Noch während Mausgesicht dich ansieht, prüfend, durchschauend, begreifst du, dass sie dich niemals wirklich durchschauen darf! Schlimmer noch als die Option, für immer hier drin gefangen zu sein wie ein Aladin'scher Flaschengeist, ist die Alternative dazu. Die fehlende Alternative. Nämlich nichts anderes zu haben als diese Flasche - bzw. nichts anderes zu SEIN. Du BIST diese Flasche, man könnte dich gar nicht herauslassen, aus dem Gefäß namens Leon, selbst wenn man wollte. Man könnte dich gar nicht rückübertragen ins digitale Speichermedium, nicht einfach zurück in den Körper, aus dem du gekommen bist - den du dir einbildest, früher einmal besessen zu haben oder vielmehr gewesen zu sein. Was bedeutet, dass man niemals feststellen darf, dass du FALSCH bist. Illegal. Blinder Passagier, Schwarzarbeiter, schlimmer: Kidnapper! Und dass der Geist von Thomas Vanderra, der sich unberechtigterweise des Körpers von Leon Petrović bemächtigt hat, überhaupt kein Geist ist. Kein Geist, du bist kein Geist, sondern nur das diesem Körper aufgezwungene seelenlose morphocerebrale Abbild eines fremden Gehirns. Was man eigentlich korrigieren müsste. Restart. Reload. Neu formatieren. Was nicht anderes ist, als die Auslöschung des Einzigen, was dich als dich ausmacht: die in dieses Gehirn hineinsimulierte Thomas-Vanderra-Erinnerung.
Die nächste Frage der Ärztin bleibt wie alle anderen unbeantwortet. Dann verlässt sie dich.
Du verlässt dich.
Ich habe mich längst verlassen, Thomas habe ich verlassen und mich in Feindesland wiedergefunden, ich will fliehen, aber ich kann nicht fliehen, ich kann mich nur eingraben, immer tiefer und tiefer vergrabe ich mich in diesem Körper wie in einem Schützengraben, durch dessen heißen, dampfenden Hohlräume Erregungswellen beben, die ich als meine eigene Angst identifiziere, vermischt mit der Angst eines Umzingelten, die aus seinen ausgetrockneten Speicheldrüsen strömt. Wie schmeckt der trockene Mund eines Fremden? Gefallener Kamerad auf dem Schlachtfeld, in dem ich festklemme und langsam verzweifel. Nein, ich bin kein Kamerad, bin nur ein Virus, ein Parasit, der das weder wollte, noch etwas dafür kann, der jedoch einen genauso bedingungslosen Überlebenswillen hat, wie dieser Untote, ich muss muss muss mich damit abfinden, muss es akzeptieren, ertragen, es mittragen, ich habe keine andere Wahl, als Leon zu infizieren und ihn mir zu eigen zu machen!

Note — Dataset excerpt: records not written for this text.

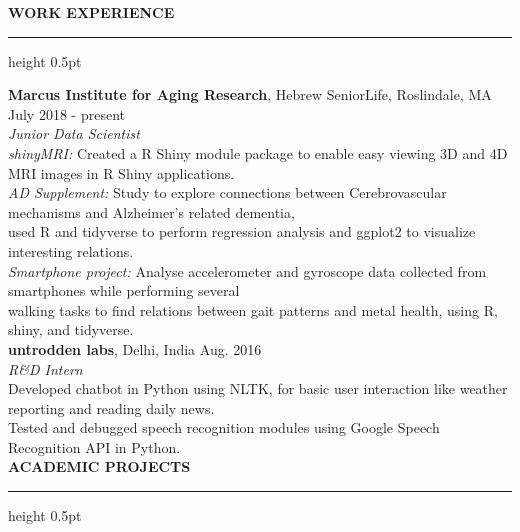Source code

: \documentclass[a4paper]{article}
\newcommand{\myline}{\par
  \kern2pt %
  \hrule height 0.5pt
  \kern2pt %
}
\newcommand{\mybullet}{
	\indent \textbullet \hspace*{2mm}
}
\begin{document}
	\smallskip
	\smallskip
	\noindent
	{\large \textbf{WORK EXPERIENCE}}
	\myline 
	\smallskip
	
  \noindent
  \textbf{Marcus Institute for Aging Research}, Hebrew SeniorLife, Roslindale, MA 
  \hfill July 2018 - present\\
        \textit{Junior Data Scientist} \\
        \mybullet \textit{shinyMRI:} Created a R Shiny module package to enable easy viewing 3D 
				and 4D MRI images in R Shiny applications. \\
				\mybullet \textit{AD Supplement:} Study to explore connections between Cerebrovascular 
				mechanisms and Alzheimer's related dementia, \\ \hspace*{9mm} used R and tidyverse to 
				perform regression analysis and ggplot2 to visualize interesting relations. \\
				\mybullet \textit{Smartphone project:} Analyse accelerometer and gyroscope data collected 
				from smartphones while performing several \\ \hspace*{9mm} walking tasks to find 
				relations between gait patterns and metal health, using R, shiny, and tidyverse. \\

	\noindent
	\textbf{untrodden labs}, Delhi, India \hfill Aug. 2016 \\
        \textit{R\&D Intern}\\
        \mybullet Developed chatbot in Python using NLTK, for basic user interaction like 
        weather reporting and reading daily news. \\
        \mybullet Tested and debugged speech recognition modules using Google Speech 
        Recognition API in Python. \\
	
	
\noindent
{\large \textbf{ACADEMIC PROJECTS}}
\myline 
\smallskip
\end{document}
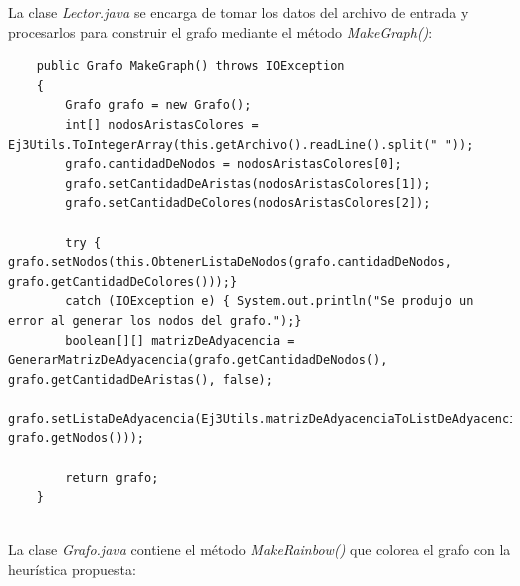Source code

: La clase \emph{Lector.java} se encarga de tomar los datos del archivo de entrada y procesarlos para construir el grafo mediante el método \textit{MakeGraph()}:\\

\begin{lstlisting}
	public Grafo MakeGraph() throws IOException 
	{
		Grafo grafo = new Grafo();
		int[] nodosAristasColores = Ej3Utils.ToIntegerArray(this.getArchivo().readLine().split(" "));
		grafo.cantidadDeNodos = nodosAristasColores[0];
		grafo.setCantidadDeAristas(nodosAristasColores[1]);
		grafo.setCantidadDeColores(nodosAristasColores[2]);
		
		try { grafo.setNodos(this.ObtenerListaDeNodos(grafo.cantidadDeNodos, grafo.getCantidadDeColores()));} 
		catch (IOException e) { System.out.println("Se produjo un error al generar los nodos del grafo.");}
		boolean[][] matrizDeAdyacencia = GenerarMatrizDeAdyacencia(grafo.getCantidadDeNodos(), grafo.getCantidadDeAristas(), false);
		grafo.setListaDeAdyacencia(Ej3Utils.matrizDeAdyacenciaToListDeAdyacencia(matrizDeAdyacencia, grafo.getNodos()));
		
		return grafo;
	}
		
\end{lstlisting}


La clase \emph{Grafo.java} contiene el método \textit{MakeRainbow()} que colorea el grafo con la heurística \newline propuesta: \\

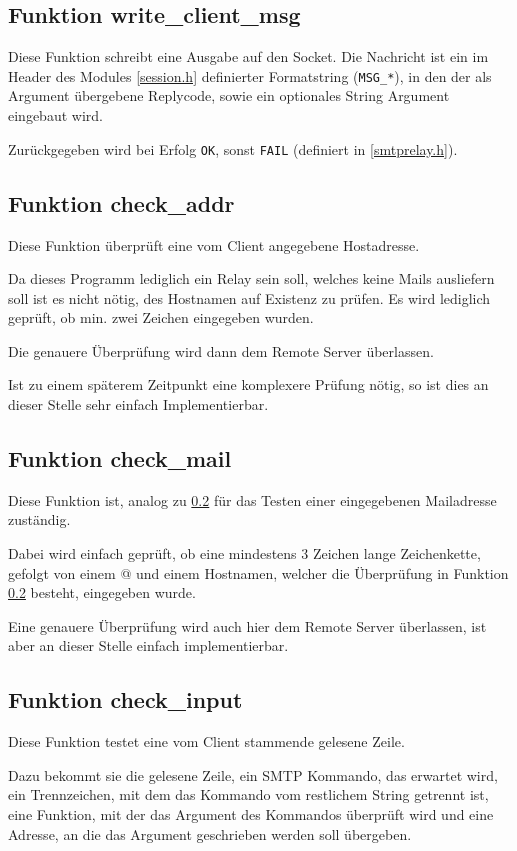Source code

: \documentclass[pdftex,final,a4paper,10pt,notitlepage,halfparskip]{scrreprt}
\begin{document}
\subsection{Funktion write\_client\_msg}\label{fn:write_client_msg}
Diese Funktion schreibt eine Ausgabe auf den Socket. Die Nachricht ist ein im Header des Modules \ref{session.h} definierter Formatstring (\texttt{MSG\_*}), in den der als Argument übergebene Replycode, sowie ein optionales String Argument eingebaut wird.

Zurückgegeben wird bei Erfolg \texttt{OK}, sonst \texttt{FAIL} (definiert in \ref{smtprelay.h}).

\subsection{Funktion check\_addr}\label{fn:check_addr}
Diese Funktion überprüft eine vom Client angegebene Hostadresse. 

Da dieses Programm lediglich ein Relay sein soll, welches keine Mails ausliefern soll ist es nicht nötig, des Hostnamen auf Existenz zu prüfen. Es wird lediglich geprüft, ob min. zwei Zeichen eingegeben wurden. 

Die genauere Überprüfung wird dann dem Remote Server überlassen.

Ist zu einem späterem Zeitpunkt eine komplexere Prüfung nötig, so ist dies an dieser Stelle sehr einfach Implementierbar.

\subsection{Funktion check\_mail}\label{fn:check_mail}
Diese Funktion ist, analog zu \ref{fn:check_addr} für das Testen einer eingegebenen Mailadresse zuständig. 

Dabei wird einfach geprüft, ob eine mindestens 3 Zeichen lange Zeichenkette, gefolgt von einem @ und einem Hostnamen, welcher die Überprüfung in Funktion \ref{fn:check_addr} besteht, eingegeben wurde.

Eine genauere Überprüfung wird auch hier dem Remote Server überlassen, ist aber an dieser Stelle einfach implementierbar.

\subsection{Funktion check\_input}\label{fn:check_input}
Diese Funktion testet eine vom Client stammende gelesene Zeile.

Dazu bekommt sie die gelesene Zeile, ein SMTP Kommando, das erwartet wird, ein Trennzeichen, mit dem das Kommando vom restlichem String getrennt ist, eine Funktion, mit der das Argument des Kommandos überprüft wird und eine Adresse, an die das Argument geschrieben werden soll übergeben.
\end{document}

Ich spüre, wie sich seine Blase entleert.
Wer auch immer Leon ist oder war, du musst zu ihm werden, er sein, als wärst du er schon immer gewesen. Und es scheint ja fast einfach! Weil du keine Idee von ihm hast, keine wirkliche Vorstellung, kein echtes Bild, und weil du ans Bett gefesselt bist und deine Sinneseindrücke sich auf ein enges Blickfeld und fremde Stimmen beschränken, gelingt es dir irgendwie sogar daran zu glauben. Als wäre das nur ein Spiel, bei dem du gar wieder gesund werden könntest. In der Stille des Krankenzimmers, in der Dämmerung des Tages, in diesem diffusen Zustand fehlender Wahrnehmungen besteht ja weiterhin noch die Möglichkeit, dies alles könne vorübergehen, eine Irritation aufgrund von Krankheit, Unfall oder sonst was. Solange Leon unbegreiflich bleibt, glaubst du fast, es wäre leicht, in diese Rolle zu schlüpfen, wie ein Geheimagent, oder ein Schauspieler, ein Spiegelbild fremder Erwartungen zu sein, welches du nur gut genug kontrollieren und steuern musst. Du spielst das Spiegelspiel Leon.
Wo ist eigentlich Thomas? Der echte Thomas ... ('der echte ...', dieses Wort, mir wird schlecht darüber).